What is being asked | Consider the data that follows and state how many lines contain the string "designed", using the number alone.

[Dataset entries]
------------------------
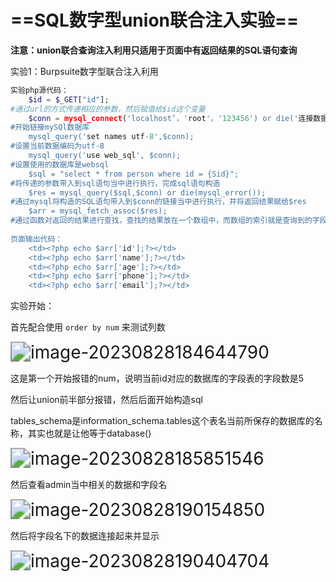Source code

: # ==SQL数字型union联合注入实验==

**注意：union联合查询注入利用只适用于页面中有返回结果的SQL语句查询**

实验1：Burpsuite数字型联合注入利用

```php
实验php源代码：
	$id = $_GET["id"]; 
#通过url的方式传递相应的参数，然后赋值给$id这个变量
	$conn = mysql_connect('localhost’，'root'，'123456') or die('连接数据库失败!');
#开始链接mySQl数据库
	mysql_query('set names utf-8',$conn);
#设置当前数据编码为utf-8
	mysql_query('use web_sql', $conn);
#设置使用的数据库是websql
	$sql = "select * from person where id = {Sid}";
#将传递的参数带入到sql语句当中进行执行，完成sql语句构造
	$res = mysql_query($sql,$conn) or die(mysql_error());
#通过mysql将构造的SQL语句带入到$conn的链接当中进行执行，并将返回结果赋给$res
	$arr = mysql_fetch_assoc($res);
#通过函数对返回的结果进行查找，查找的结果放在一个数组中，而数组的索引就是查询到的字段的名称 
	
页面输出代码：
	<td><?php echo $arr['id'];?></td>
	<td><?php echo $arr['name'];?></td>
	<td><?php echo $arr['age'];?></td>
	<td><?php echo $arr['phone'];?></td>
	<td><?php echo $arr['email'];?></td>
```

实验开始：

首先配合使用 `order by num` 来测试列数

<img src="C:\Users\hp\AppData\Roaming\Typora\typora-user-images\image-20230828184644790.png" alt="image-20230828184644790" style="zoom:200%;" />

这是第一个开始报错的num，说明当前id对应的数据库的字段表的字段数是5

然后让union前半部分报错，然后后面开始构造sql

tables_schema是information_schema.tables这个表名当前所保存的数据库的名称，其实也就是让他等于database()

<img src="C:\Users\hp\AppData\Roaming\Typora\typora-user-images\image-20230828185851546.png" alt="image-20230828185851546" style="zoom:200%;" />

然后查看admin当中相关的数据和字段名

<img src="C:\Users\hp\AppData\Roaming\Typora\typora-user-images\image-20230828190154850.png" alt="image-20230828190154850" style="zoom:200%;" />

然后将字段名下的数据连接起来并显示

<img src="C:\Users\hp\AppData\Roaming\Typora\typora-user-images\image-20230828190404704.png" alt="image-20230828190404704" style="zoom:200%;" />



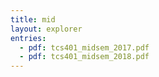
 ```yaml
---
title: mid
layout: explorer
entries:
  - pdf: tcs401_midsem_2017.pdf
  - pdf: tcs401_midsem_2018.pdf
---
```

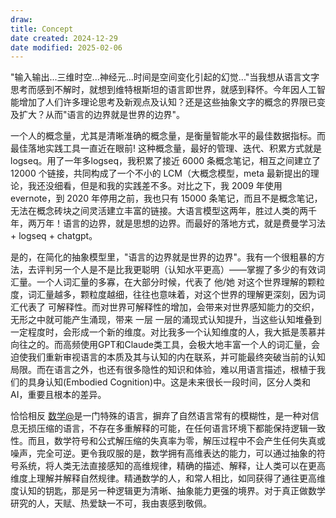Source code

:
 ```yaml
---
draw:
title: Concept
date created: 2024-12-29
date modified: 2025-02-06
---
```


"输入输出...三维时空...神经元...时间是空间变化引起的幻觉..."当我想从语言文字思考而感到不解时，就想到维特根斯坦的语言即世界，就感到释怀。今年因人工智能增加了人们许多理论思考及新观点及认知？还是这些抽象文字的概念的界限已变及扩大？从而"语言的边界就是世界的边界"。

一个人的概念量，尤其是清晰准确的概念量，是衡量智能水平的最佳数据指标。而最佳落地实践工具一直近在眼前! 这种概念量，最好的管理、迭代、积累方式就是logseq。用了一年多logseq，我积累了接近 6000 条概念笔记，相互之间建立了12000 个链接，共同构成了一个不小的 LCM（大概念模型，meta 最新提出的理论，我还没细看，但是和我的实践差不多。对比之下，我 2009 年使用 evernote，到 2020 年停用之前，我也只有 15000 条笔记，而且不是概念笔记，无法在概念砖块之间灵活建立丰富的链接。大语言模型这两年，胜过人类的两千年，两万年！语言的边界，就是思想的边界。而最好的落地方式，就是费曼学习法 + logseq + chatgpt。

是的，在简化的抽象模型里，"语言的边界就是世界的边界"。我有一个很粗暴的方法，去评判另一个人是不是比我更聪明（认知水平更高）——掌握了多少的有效词汇量。一个人词汇量的多寡，在大部分时候，代表了 他/她 对这个世界理解的颗粒度，词汇量越多，颗粒度越细，往往也意味着，对这个世界的理解更深刻，因为词汇代表了 可解释性。而对世界可解释性的增加，会带来对世界感知能力的交织，无形之中就可能产生涌现，带来 一层 一层的涌现式认知提升，当这些认知堆叠到一定程度时，会形成一个新的维度。对比我多一个认知维度的人，我大抵是羡慕并向往之的。而高频使用GPT和Claude类工具，会极大地丰富一个人的词汇量，会迫使我们重新审视语言的本质及其与认知的内在联系，并可能最终突破当前的认知局限。而在语言之外，也还有很多隐性的知识和体验，难以用语言描述，根植于我们的具身认知(Embodied Cognition)中。这是未来很长一段时间，区分人类和AI，重要且根本的差异。

恰恰相反 [数学@](数学@.md)是一门特殊的语言，摒弃了自然语言常有的模糊性，是一种对信息无损压缩的语言，不存在多重解释的可能，在任何语言环境下都能保持逻辑一致性。而且，数学符号和公式解压缩的失真率为零，解压过程中不会产生任何失真或噪声，完全可逆。更令我叹服的是，数学拥有高维表达的能力，可以通过抽象的符号系统，将人类无法直接感知的高维规律，精确的描述、解释，让人类可以在更高维度上理解并解释自然规律。精通数学的人，和常人相比，如同获得了通往更高维度认知的钥匙，那是另一种逻辑更为清晰、抽象能力更强的境界。对于真正做数学研究的人，天赋、热爱缺一不可，我由衷感到敬佩。
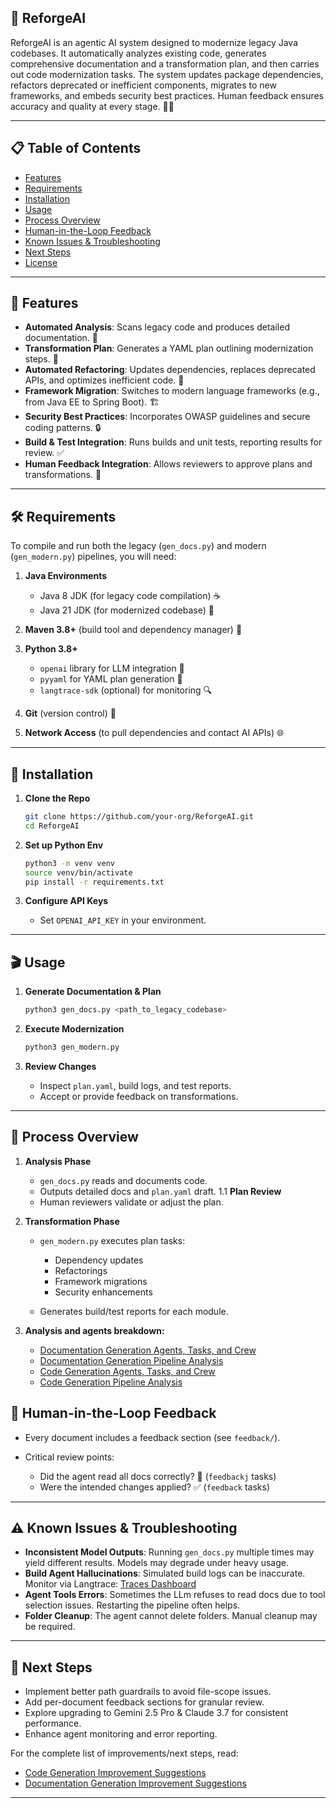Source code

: ## 🚀 ReforgeAI

ReforgeAI is an agentic AI system designed to modernize legacy Java codebases. It automatically analyzes existing code, generates comprehensive documentation and a transformation plan, and then carries out code modernization tasks. The system updates package dependencies, refactors deprecated or inefficient components, migrates to new frameworks, and embeds security best practices. Human feedback ensures accuracy and quality at every stage. 🤖✨

---

## 📋 Table of Contents

* [Features](#-features)
* [Requirements](#-requirements)
* [Installation](#-installation)
* [Usage](#-usage)
* [Process Overview](#-process-overview)
* [Human-in-the-Loop Feedback](#-human-in-the-loop-feedback)
* [Known Issues & Troubleshooting](#-known-issues--troubleshooting)
* [Next Steps](#-next-steps)
* [License](#-license)

---

## 🔧 Features

* **Automated Analysis**: Scans legacy code and produces detailed documentation. 📄
* **Transformation Plan**: Generates a YAML plan outlining modernization steps. 📝
* **Automated Refactoring**: Updates dependencies, replaces deprecated APIs, and optimizes inefficient code. 🔄
* **Framework Migration**: Switches to modern language frameworks (e.g., from Java EE to Spring Boot). 🏗️
* **Security Best Practices**: Incorporates OWASP guidelines and secure coding patterns. 🔒
* **Build & Test Integration**: Runs builds and unit tests, reporting results for review. ✅
* **Human Feedback Integration**: Allows reviewers to approve plans and transformations. 👥

---

## 🛠️ Requirements

To compile and run both the legacy (`gen_docs.py`) and modern (`gen_modern.py`) pipelines, you will need:

1. **Java Environments**

   * Java 8 JDK (for legacy code compilation) ☕
   * Java 21 JDK (for modernized codebase) 🔧
2. **Maven 3.8+** (build tool and dependency manager) 🎯
3. **Python 3.8+**

   * `openai` library for LLM integration 🤖
   * `pyyaml` for YAML plan generation 📨
   * `langtrace-sdk` (optional) for monitoring 🔍
4. **Git** (version control) 🐙
5. **Network Access** (to pull dependencies and contact AI APIs) 🌐

---

## 🚀 Installation

1. **Clone the Repo**

   ```bash
   git clone https://github.com/your-org/ReforgeAI.git
   cd ReforgeAI
   ```
2. **Set up Python Env**

   ```bash
   python3 -m venv venv
   source venv/bin/activate
   pip install -r requirements.txt
   ```
3. **Configure API Keys**

   * Set `OPENAI_API_KEY` in your environment.

---

## 🎬 Usage

1. **Generate Documentation & Plan**

   ```bash
   python3 gen_docs.py <path_to_legacy_codebase>
   ```
2. **Execute Modernization**

   ```bash
   python3 gen_modern.py
   ```
3. **Review Changes**

   * Inspect `plan.yaml`, build logs, and test reports.
   * Accept or provide feedback on transformations.

---

## 🔄 Process Overview

1. **Analysis Phase**

   * `gen_docs.py` reads and documents code.
   * Outputs detailed docs and `plan.yaml` draft.
1.1 **Plan Review**
   * Human reviewers validate or adjust the plan.

3. **Transformation Phase**

   * `gen_modern.py` executes plan tasks:

     * Dependency updates
     * Refactorings
     * Framework migrations
     * Security enhancements
   * Generates build/test reports for each module.

4. **Analysis and agents breakdown:**
   * [Documentation Generation Agents, Tasks, and Crew](https://github.com/gsantopaolo/reforge-ai/blob/main/docs/documentation_crew.md)
   * [Documentation Generation Pipeline Analysis](https://github.com/gsantopaolo/reforge-ai/blob/main/docs/documentation_generation.md)
   * [Code Generation Agents, Tasks, and Crew](https://github.com/gsantopaolo/reforge-ai/blob/main/docs/gen_code_crew.md)
   * [Code Generation Pipeline Analysis](https://github.com/gsantopaolo/reforge-ai/blob/main/docs/gen_code_generation.md)


## 📝 Human-in-the-Loop Feedback

* Every document includes a feedback section (see `feedback/`).
* Critical review points:

  * Did the agent read all docs correctly? 🧐 (`feedbackj` tasks)
  * Were the intended changes applied? ✅ (`feedback` tasks)

---

## ⚠️ Known Issues & Troubleshooting

* **Inconsistent Model Outputs**: Running `gen_docs.py` multiple times may yield different results. Models may degrade under heavy usage.
* **Build Agent Hallucinations**: Simulated build logs can be inaccurate. Monitor via Langtrace: [Traces Dashboard](https://app.langtrace.ai/project/cmadwbajj0007yfqm1yefsv96/traces)
* **Agent Tools Errors**: Sometimes the LLm refuses to read docs due to tool selection issues. Restarting the pipeline often helps.
* **Folder Cleanup**: The agent cannot delete folders. Manual cleanup may be required.

---

## 🚧 Next Steps

* Implement better path guardrails to avoid file-scope issues.
* Add per-document feedback sections for granular review.
* Explore upgrading to Gemini 2.5 Pro & Claude 3.7 for consistent performance.
* Enhance agent monitoring and error reporting.

For the complete list of improvements/next steps, read:
- [Code Generation Improvement Suggestions](https://github.com/gsantopaolo/reforge-ai/blob/main/docs/gen_code_improvements.md)
- [Documentation Generation Improvement Suggestions](https://github.com/gsantopaolo/reforge-ai/blob/main/docs/documentation_improvements.md)
---



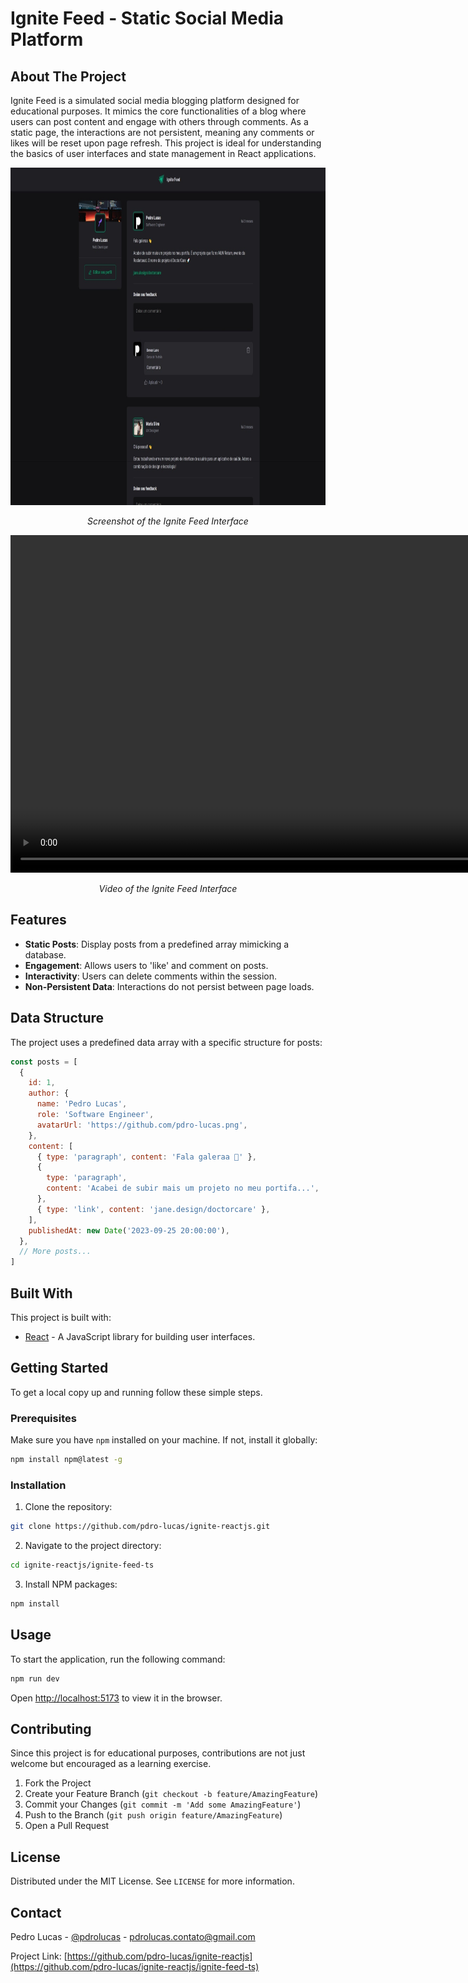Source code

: # Ignite Feed - Static Social Media Platform

## About The Project

Ignite Feed is a simulated social media blogging platform designed for educational purposes. It mimics the core functionalities of a blog where users can post content and engage with others through comments. As a static page, the interactions are not persistent, meaning any comments or likes will be reset upon page refresh. This project is ideal for understanding the basics of user interfaces and state management in React applications.

<div align="center">
   <img src=",/../public/preview/main.jpeg" width="1000" height="540">

_Screenshot of the Ignite Feed Interface_

   <video width="1000" height="540" controls>
      <source src="./public/preview/preview.mp4" type="video/mp4">
   </video>

_Video of the Ignite Feed Interface_

</div>

## Features

- **Static Posts**: Display posts from a predefined array mimicking a database.
- **Engagement**: Allows users to 'like' and comment on posts.
- **Interactivity**: Users can delete comments within the session.
- **Non-Persistent Data**: Interactions do not persist between page loads.

## Data Structure

The project uses a predefined data array with a specific structure for posts:

```javascript
const posts = [
  {
    id: 1,
    author: {
      name: 'Pedro Lucas',
      role: 'Software Engineer',
      avatarUrl: 'https://github.com/pdro-lucas.png',
    },
    content: [
      { type: 'paragraph', content: 'Fala galeraa 👋' },
      {
        type: 'paragraph',
        content: 'Acabei de subir mais um projeto no meu portifa...',
      },
      { type: 'link', content: 'jane.design/doctorcare' },
    ],
    publishedAt: new Date('2023-09-25 20:00:00'),
  },
  // More posts...
]
```

## Built With

This project is built with:

- [React](https://reactjs.org/) - A JavaScript library for building user interfaces.

## Getting Started

To get a local copy up and running follow these simple steps.

### Prerequisites

Make sure you have `npm` installed on your machine. If not, install it globally:

```sh
npm install npm@latest -g
```

### Installation

1. Clone the repository:

```sh
git clone https://github.com/pdro-lucas/ignite-reactjs.git
```

2. Navigate to the project directory:

```sh
cd ignite-reactjs/ignite-feed-ts
```

3. Install NPM packages:

```sh
npm install
```

## Usage

To start the application, run the following command:

```sh
npm run dev
```

Open [http://localhost:5173](http://localhost:5173) to view it in the browser.

## Contributing

Since this project is for educational purposes, contributions are not just welcome but encouraged as a learning exercise.

1. Fork the Project
2. Create your Feature Branch (`git checkout -b feature/AmazingFeature`)
3. Commit your Changes (`git commit -m 'Add some AmazingFeature'`)
4. Push to the Branch (`git push origin feature/AmazingFeature`)
5. Open a Pull Request

## License

Distributed under the MIT License. See `LICENSE` for more information.

## Contact

Pedro Lucas - [@pdrolucas](https://github.com/pdro-lucas) - pdrolucas.contato@gmail.com

Project Link: [https://github.com/pdro-lucas/ignite-reactjs](https://github.com/pdro-lucas/ignite-reactjs/ignite-feed-ts)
------------------------
Final answer | 2